Tommy Humphrey

No. 52, 51
- Position: Offensive lineman

Personal information
- Born: March 24, 1950 (age 76) Comanche, Texas, U.S.
- Listed height: 6 ft 6 in (1.98 m)
- Listed weight: 260 lb (118 kg)

Career information
- High school: Comanche (Comanche, Texas)
- College: Abilene Christian
- NFL draft: 1973: 10th round, 256th overall pick

Career history
- Cleveland Browns (1973)*; Denver Broncos (1973); Kansas City Chiefs (1974); Atlanta Falcons (1975)*; Calgary Stampeders (1978–1979); BC Lions (1980);
- * Offseason or practice squad member only
- Stats at Pro Football Reference

= Tommy Humphrey =

American football player (born 1950)

Thomas Gale Humphrey (born March 24, 1950) is an American former professional football offensive lineman who played one season with the Kansas City Chiefs of the National Football League (NFL). He played college football at Abilene Christian and was selected by the Cleveland Browns in the 10th round of the 1973 NFL draft. He also played for the Calgary Stampeders and BC Lions of the Canadian Football League (CFL).

==Early life and college==
Thomas Gale Humphrey was born on March 24, 1950, in Comanche, Texas. He attended Comanche High School.

Humphrey played college football for the Abilene Christian of Abilene Christian University.

==Professional career==
Humphrey was selected by the Cleveland Browns in the tenth round, with the 256th overall pick, of the 1973 NFL draft. He officially signed with the team on April 12. However, he was later released.

On December 2, 1973, it was reported that Humphrey had signed with the Denver Broncos. He was released on September 10, 1974, without appearing in any games.

Humphrey was signed by the Kansas City Chiefs on November 13, 1974. He played in five games for the Chiefs during the 1974 season.

On August 5, 1975, Humphrey was traded to the Atlanta Falcons for John Nessel.

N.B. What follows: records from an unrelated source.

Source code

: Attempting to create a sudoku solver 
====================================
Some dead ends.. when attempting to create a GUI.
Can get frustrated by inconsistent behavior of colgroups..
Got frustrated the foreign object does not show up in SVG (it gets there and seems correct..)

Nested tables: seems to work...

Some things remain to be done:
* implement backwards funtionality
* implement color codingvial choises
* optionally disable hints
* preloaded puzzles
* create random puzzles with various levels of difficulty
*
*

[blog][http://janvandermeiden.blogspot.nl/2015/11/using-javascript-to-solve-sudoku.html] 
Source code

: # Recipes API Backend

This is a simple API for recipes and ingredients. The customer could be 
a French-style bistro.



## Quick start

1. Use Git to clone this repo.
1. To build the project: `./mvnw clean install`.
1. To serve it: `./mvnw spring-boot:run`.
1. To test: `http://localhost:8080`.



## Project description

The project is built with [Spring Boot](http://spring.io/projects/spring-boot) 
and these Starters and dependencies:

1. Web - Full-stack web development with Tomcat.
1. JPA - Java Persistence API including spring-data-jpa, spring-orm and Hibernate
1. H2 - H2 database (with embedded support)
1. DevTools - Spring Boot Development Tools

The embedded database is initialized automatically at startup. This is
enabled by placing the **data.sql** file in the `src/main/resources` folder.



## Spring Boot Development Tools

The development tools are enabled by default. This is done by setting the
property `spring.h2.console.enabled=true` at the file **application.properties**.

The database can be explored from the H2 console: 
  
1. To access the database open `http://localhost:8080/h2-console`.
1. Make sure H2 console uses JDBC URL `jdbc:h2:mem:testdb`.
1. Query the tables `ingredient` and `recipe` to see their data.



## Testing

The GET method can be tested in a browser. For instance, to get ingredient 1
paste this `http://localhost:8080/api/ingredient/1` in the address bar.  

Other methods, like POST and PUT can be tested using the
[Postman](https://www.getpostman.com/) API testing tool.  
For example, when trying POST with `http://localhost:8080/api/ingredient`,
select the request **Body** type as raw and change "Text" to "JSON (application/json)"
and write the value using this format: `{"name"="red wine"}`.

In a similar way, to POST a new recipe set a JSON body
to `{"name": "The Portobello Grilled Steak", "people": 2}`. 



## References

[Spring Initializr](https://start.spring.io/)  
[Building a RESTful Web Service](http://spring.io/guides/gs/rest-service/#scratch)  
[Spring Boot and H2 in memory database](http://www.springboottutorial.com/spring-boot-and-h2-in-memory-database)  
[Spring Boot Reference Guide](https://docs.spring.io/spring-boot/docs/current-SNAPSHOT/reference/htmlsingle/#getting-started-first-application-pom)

Humphrey dressed in all 16 games for the Calgary Stampeders of the Canadian Football League (CFL) in 1978. The Stampeders finished the 1978 season with a 9–4–3 record. He dressed in 13 games in 1979 before being waived in October.

Humphrey signed a two-year contract with the BC Lions of the CFL on November 22, 1979. He dressed in five games for the Lions during the 1980 CFL season before being released on August 16, 1980.

==Personal life==
Humphrey's son, Jay Humphrey, was selected by the Minnesota Vikings in the fourth round of the 1999 NFL draft.